Clearwire's Morrow re-ignites 4G standards debate

LAS VEGAS--Bill Morrow, CEO of WiMAX operator Clearwire, said he isn't looking to wage a standards war with LTE. In fact, he told the audience at the CTIA Wireless 2010 trade show here that he advocates one all-IP standard in the future to enable worldwide roaming and drive economies of scale.

Clearwire’s Bill Morrow discusses the carrier’s WiMAX efforts during a keynote address."We are not going to fight a war," he said during the second-day keynote. "We are going to provide customers access. ... We can add on LTE if we need to. Once it reaches the equivalency to WiMAX, we can do that."
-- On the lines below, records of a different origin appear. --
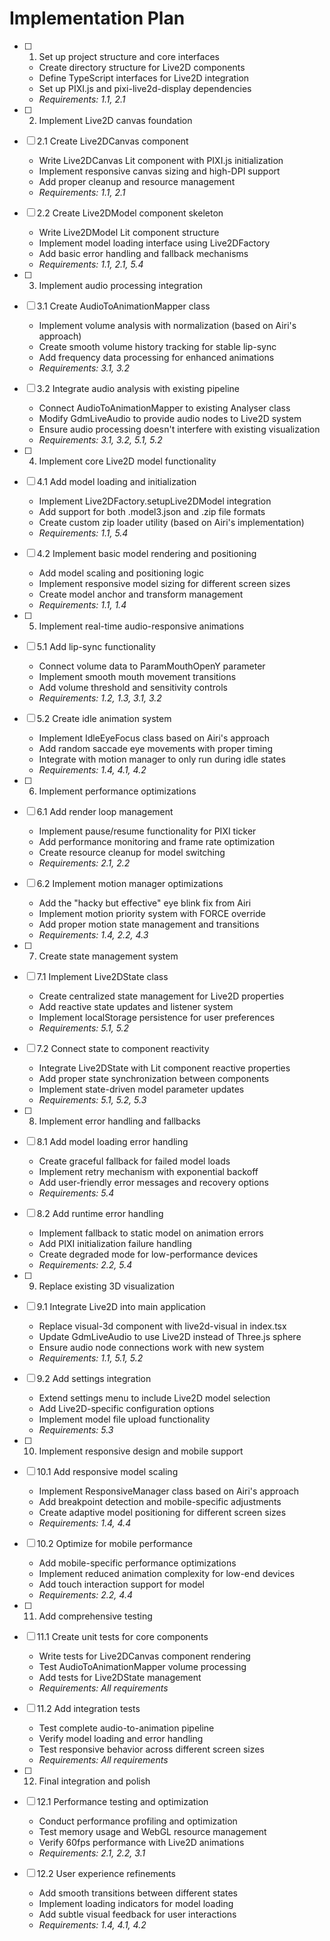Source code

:# Implementation Plan

- [ ] 1. Set up project structure and core interfaces
  - Create directory structure for Live2D components
  - Define TypeScript interfaces for Live2D integration
  - Set up PIXI.js and pixi-live2d-display dependencies
  - _Requirements: 1.1, 2.1_

- [ ] 2. Implement Live2D canvas foundation
- [ ] 2.1 Create Live2DCanvas component
  - Write Live2DCanvas Lit component with PIXI.js initialization
  - Implement responsive canvas sizing and high-DPI support
  - Add proper cleanup and resource management
  - _Requirements: 1.1, 2.1_

- [ ] 2.2 Create Live2DModel component skeleton
  - Write Live2DModel Lit component structure
  - Implement model loading interface using Live2DFactory
  - Add basic error handling and fallback mechanisms
  - _Requirements: 1.1, 2.1, 5.4_

- [ ] 3. Implement audio processing integration
- [ ] 3.1 Create AudioToAnimationMapper class
  - Implement volume analysis with normalization (based on Airi's approach)
  - Create smooth volume history tracking for stable lip-sync
  - Add frequency data processing for enhanced animations
  - _Requirements: 3.1, 3.2_

- [ ] 3.2 Integrate audio analysis with existing pipeline
  - Connect AudioToAnimationMapper to existing Analyser class
  - Modify GdmLiveAudio to provide audio nodes to Live2D system
  - Ensure audio processing doesn't interfere with existing visualization
  - _Requirements: 3.1, 3.2, 5.1, 5.2_

- [ ] 4. Implement core Live2D model functionality
- [ ] 4.1 Add model loading and initialization
  - Implement Live2DFactory.setupLive2DModel integration
  - Add support for both .model3.json and .zip file formats
  - Create custom zip loader utility (based on Airi's implementation)
  - _Requirements: 1.1, 5.4_

- [ ] 4.2 Implement basic model rendering and positioning
  - Add model scaling and positioning logic
  - Implement responsive model sizing for different screen sizes
  - Create model anchor and transform management
  - _Requirements: 1.1, 1.4_

- [ ] 5. Implement real-time audio-responsive animations
- [ ] 5.1 Add lip-sync functionality
  - Connect volume data to ParamMouthOpenY parameter
  - Implement smooth mouth movement transitions
  - Add volume threshold and sensitivity controls
  - _Requirements: 1.2, 1.3, 3.1, 3.2_

- [ ] 5.2 Create idle animation system
  - Implement IdleEyeFocus class based on Airi's approach
  - Add random saccade eye movements with proper timing
  - Integrate with motion manager to only run during idle states
  - _Requirements: 1.4, 4.1, 4.2_

- [ ] 6. Implement performance optimizations
- [ ] 6.1 Add render loop management
  - Implement pause/resume functionality for PIXI ticker
  - Add performance monitoring and frame rate optimization
  - Create resource cleanup for model switching
  - _Requirements: 2.1, 2.2_

- [ ] 6.2 Implement motion manager optimizations
  - Add the "hacky but effective" eye blink fix from Airi
  - Implement motion priority system with FORCE override
  - Add proper motion state management and transitions
  - _Requirements: 1.4, 2.2, 4.3_

- [ ] 7. Create state management system
- [ ] 7.1 Implement Live2DState class
  - Create centralized state management for Live2D properties
  - Add reactive state updates and listener system
  - Implement localStorage persistence for user preferences
  - _Requirements: 5.1, 5.2_

- [ ] 7.2 Connect state to component reactivity
  - Integrate Live2DState with Lit component reactive properties
  - Add proper state synchronization between components
  - Implement state-driven model parameter updates
  - _Requirements: 5.1, 5.2, 5.3_

- [ ] 8. Implement error handling and fallbacks
- [ ] 8.1 Add model loading error handling
  - Create graceful fallback for failed model loads
  - Implement retry mechanism with exponential backoff
  - Add user-friendly error messages and recovery options
  - _Requirements: 5.4_

- [ ] 8.2 Add runtime error handling
  - Implement fallback to static model on animation errors
  - Add PIXI initialization failure handling
  - Create degraded mode for low-performance devices
  - _Requirements: 2.2, 5.4_

- [ ] 9. Replace existing 3D visualization
- [ ] 9.1 Integrate Live2D into main application
  - Replace visual-3d component with live2d-visual in index.tsx
  - Update GdmLiveAudio to use Live2D instead of Three.js sphere
  - Ensure audio node connections work with new system
  - _Requirements: 1.1, 5.1, 5.2_

- [ ] 9.2 Add settings integration
  - Extend settings menu to include Live2D model selection
  - Add Live2D-specific configuration options
  - Implement model file upload functionality
  - _Requirements: 5.3_

- [ ] 10. Implement responsive design and mobile support
- [ ] 10.1 Add responsive model scaling
  - Implement ResponsiveManager class based on Airi's approach
  - Add breakpoint detection and mobile-specific adjustments
  - Create adaptive model positioning for different screen sizes
  - _Requirements: 1.4, 4.4_

- [ ] 10.2 Optimize for mobile performance
  - Add mobile-specific performance optimizations
  - Implement reduced animation complexity for low-end devices
  - Add touch interaction support for model
  - _Requirements: 2.2, 4.4_

- [ ] 11. Add comprehensive testing
- [ ] 11.1 Create unit tests for core components
  - Write tests for Live2DCanvas component rendering
  - Test AudioToAnimationMapper volume processing
  - Add tests for Live2DState management
  - _Requirements: All requirements_

- [ ] 11.2 Add integration tests
  - Test complete audio-to-animation pipeline
  - Verify model loading and error handling
  - Test responsive behavior across different screen sizes
  - _Requirements: All requirements_

- [ ] 12. Final integration and polish
- [ ] 12.1 Performance testing and optimization
  - Conduct performance profiling and optimization
  - Test memory usage and WebGL resource management
  - Verify 60fps performance with Live2D animations
  - _Requirements: 2.1, 2.2, 3.1_

- [ ] 12.2 User experience refinements
  - Add smooth transitions between different states
  - Implement loading indicators for model loading
  - Add subtle visual feedback for user interactions
  - _Requirements: 1.4, 4.1, 4.2_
Though Clearwire has previously acknowledged it could move to LTE sometime in the future, it hasn't until now voiced a strong desire for one global standard for 4G. The topic did get kicked around last year, but has since died down as WiMAX gains traction and deployment strategies solidify (WiMAX for greenfield deployments and LTE for operators moving to the next generation).

When asked during a Verizon Wireless press conference today whether LTE and WiMAX could become one standard, CTO Tony Melone said he doesn't see the standards bodies coming together.

Indeed, the IEEE is developing WiMAX standards while the 3GPP is developing LTE standards. No one sees these groups coming together in the near term. But as the next generation of each technology evolves over the next three to five years, there may be an opportunity to merge the two, noted Lars Johnsson, vice president of business development with WiMAX chip company Beceem--especially as silicon vendors move toward supporting both technologies on one chip. (Beceem introduced last month the BCS5000 chipset that combines WiMAX and LTE, incorporating both time-division duplexing and frequency-division duplexing.)

Morrow cited Beceem's chip as a way to bridge the two technologies, and said his company has been in discussions with players like Vodafone and Intel to help push this concept along. "Shouldn't we all be thinking about how to bring this together so we have worldwide roaming? Let's deal with one solid technology as we go forward."

Morrow also reiterated Clearwire's goal of inserting WiMAX into a plethora of consumer electronics, ranging from digital cameras to gaming devices.

"We see a future where every consumer electronics device has connectivity to the Internet," Morrow said. He indicated the company has been in discussions with consumer electronics companies and could announce plans in the coming months. Indeed, Sprint Nextel and laptop vendor Lenovo this week announced plans to add 3G and 4G connections in future computing products.